■ **INSTRUCTIONS TO FOLLOW**
Would you work out how many of the lines below hold "celo" and reply with nothing but the number?

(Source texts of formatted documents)
※
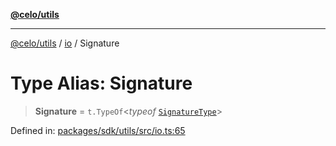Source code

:[**@celo/utils**](../../README.md)

***

[@celo/utils](../../README.md) / [io](../README.md) / Signature

# Type Alias: Signature

> **Signature** = `t.TypeOf`\<*typeof* [`SignatureType`](../variables/SignatureType.md)\>

Defined in: [packages/sdk/utils/src/io.ts:65](https://github.com/celo-org/developer-tooling/blob/master/packages/sdk/utils/src/io.ts#L65)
※
■ **PROBLEM SOLUTION**
3